Frank D. Ralston III
        RALSTON, FRANK DELZELL III

        Name: Frank Delzell Ralston III
        Rank/Branch: O3/US Air Force
        Unit: 43rd Tactical Fighter, Squadron (Satan's Angels)
        Date of Birth: 02 March 1941
        Home City of Record: Denver CO
        Date of Loss: 14 May 1966
        Country of Loss: North Vietnam
        Loss Coordinates: 172900N 1062300E (XE504390)
        Status (in 1973): Missing In Action
        Category: 4
        Acft/Vehicle/Ground: F4C
        Refno: 0338

        Other Personnel In Incident: Donald L. King (missing)

        Source: Compiled by Homecoming II Project 15 October 1990 from one or more of the following: raw data from U.S. Government agency sources, correspondence with POW/MIA families, published sources, interviews. Updated by the P.O.W. NETWORK 1998.

        REMARKS: NO SUB INTEL INFO

        SYNOPSIS: Donald King had been in the Air Force 13 years when he went to Vietnam to fly with "Satan's Angels" out of Ubon, Thailand. His 43rd Tactical Fighter Squadron was among the first fighter squadrons sent to Vietnam. His wife and four children were accustomed to his frequent absences, but eagerly awaited his return. King was regarded as a top pilot and had been invited to join the Air Force aerial performance team, the Thunderbirds. He was a former test pilot, and had learned Russian in a Naval intelligence school.
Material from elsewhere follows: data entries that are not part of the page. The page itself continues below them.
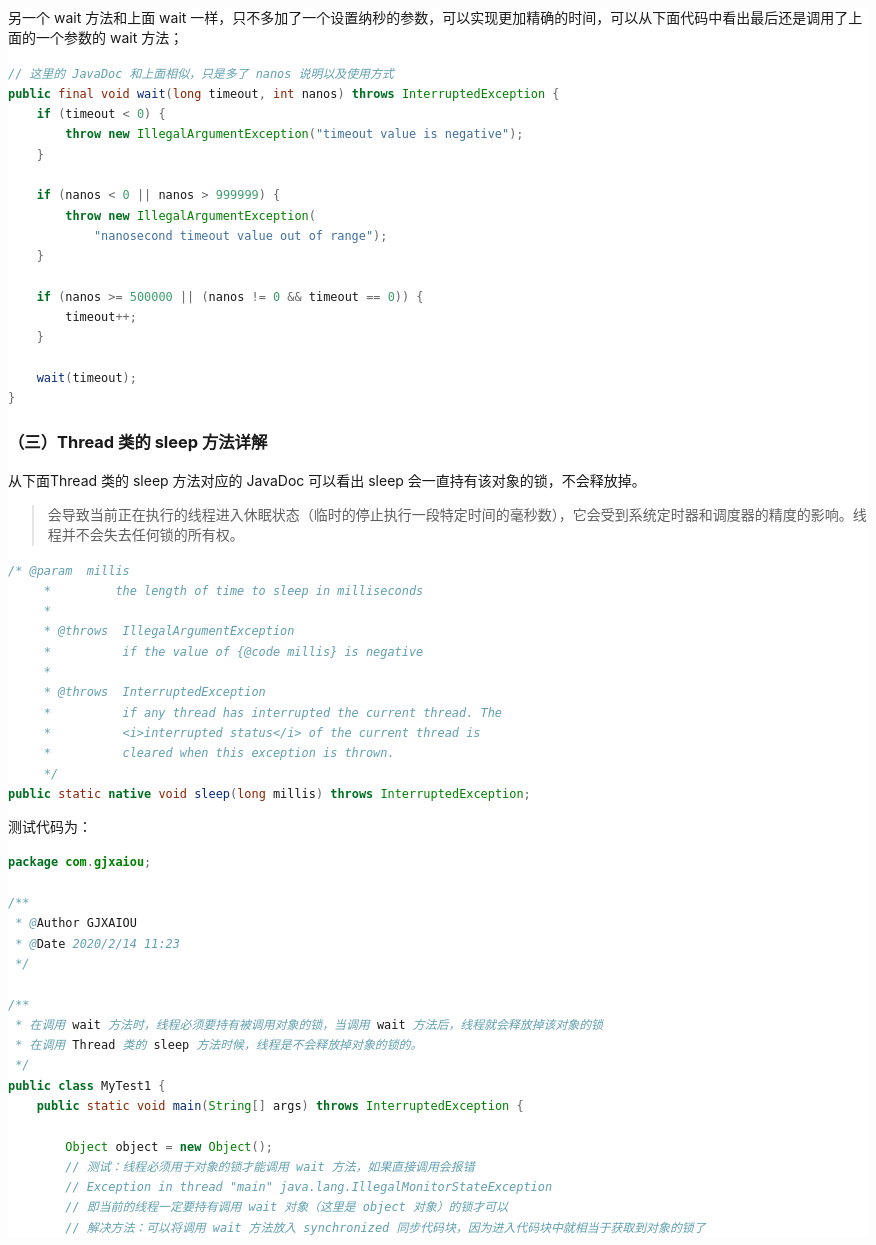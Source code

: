 另一个 wait 方法和上面 wait 一样，只不多加了一个设置纳秒的参数，可以实现更加精确的时间，可以从下面代码中看出最后还是调用了上面的一个参数的 wait 方法；

```java
// 这里的 JavaDoc 和上面相似，只是多了 nanos 说明以及使用方式
public final void wait(long timeout, int nanos) throws InterruptedException {
    if (timeout < 0) {
        throw new IllegalArgumentException("timeout value is negative");
    }

    if (nanos < 0 || nanos > 999999) {
        throw new IllegalArgumentException(
            "nanosecond timeout value out of range");
    }

    if (nanos >= 500000 || (nanos != 0 && timeout == 0)) {
        timeout++;
    }

    wait(timeout);
}
```



### （三）Thread 类的 sleep 方法详解

从下面Thread 类的 sleep 方法对应的 JavaDoc 可以看出 sleep 会一直持有该对象的锁，不会释放掉。

> 会导致当前正在执行的线程进入休眠状态（临时的停止执行一段特定时间的毫秒数），它会受到系统定时器和调度器的精度的影响。线程并不会失去任何锁的所有权。

```java
/* @param  millis
     *         the length of time to sleep in milliseconds
     *
     * @throws  IllegalArgumentException
     *          if the value of {@code millis} is negative
     *
     * @throws  InterruptedException
     *          if any thread has interrupted the current thread. The
     *          <i>interrupted status</i> of the current thread is
     *          cleared when this exception is thrown.
     */
public static native void sleep(long millis) throws InterruptedException;
```



测试代码为：

```java
package com.gjxaiou;

/**
 * @Author GJXAIOU
 * @Date 2020/2/14 11:23
 */

/**
 * 在调用 wait 方法时，线程必须要持有被调用对象的锁，当调用 wait 方法后，线程就会释放掉该对象的锁
 * 在调用 Thread 类的 sleep 方法时候，线程是不会释放掉对象的锁的。
 */
public class MyTest1 {
    public static void main(String[] args) throws InterruptedException {

        Object object = new Object();
        // 测试：线程必须用于对象的锁才能调用 wait 方法，如果直接调用会报错
        // Exception in thread "main" java.lang.IllegalMonitorStateException
        // 即当前的线程一定要持有调用 wait 对象（这里是 object 对象）的锁才可以
        // 解决方法：可以将调用 wait 方法放入 synchronized 同步代码块，因为进入代码块中就相当于获取到对象的锁了
```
        Frank Dalzell Ralston III had a promising career in the Air Force. A 1963 graduate of the Air Force Academy whom classmates called "Brank", Frank was well liked and excelled in athletics. When he shipped out to Vietnam and a young officer, he joined "Satan's Angels" fighter squadron.

        On May 14, 1966 King was the wing commander and the pilot of an F4C aircraft sent on a night mission over North Vietnam. He and backseater Frank Ralston were about 10 miles behind another F4 Phantom when a flash of light streaked across the predawn sky and the aircraft vanished.

        A garbled radio message from King's aircraft prompted one jet pilot in the formation to change course over the Gulf. Heading back, he spotted the intense light shooting 20 degrees above the horizon. King's plane, carrying a full load of bombs, was last tracked in the air 20 miles west of the coastal city of Dong Hoi North Vietnam.

        King and Ralston are among nearly 2500 Americans who did not return from Southeast Asia at the end of the war. Some were known to have been taken prisoner. Most can be accounted for by the communist governments of the region.

        The Vietnamese have continually raised the issue of accountability in the context of aid and/or diplomatic and trade relations, but the U.S. Government has been reluctant to negotiate on this basis, preferring instead to maintain a strict "humanitarian" level of discussion, which has resulted in the return of a few remains, but no American prisoners of war.

        Our American soldiers go to war prepared to be wounded, taken prisoner, even prepared to die. They do not go prepared to be abandoned. If there is even ONE American alive, we must do everything possible to bring him home.

        Donald L. King was promoted to the rank of Colonel and Frank D. Ralston III to the rank of Major during the period they were maintained Missing in Action.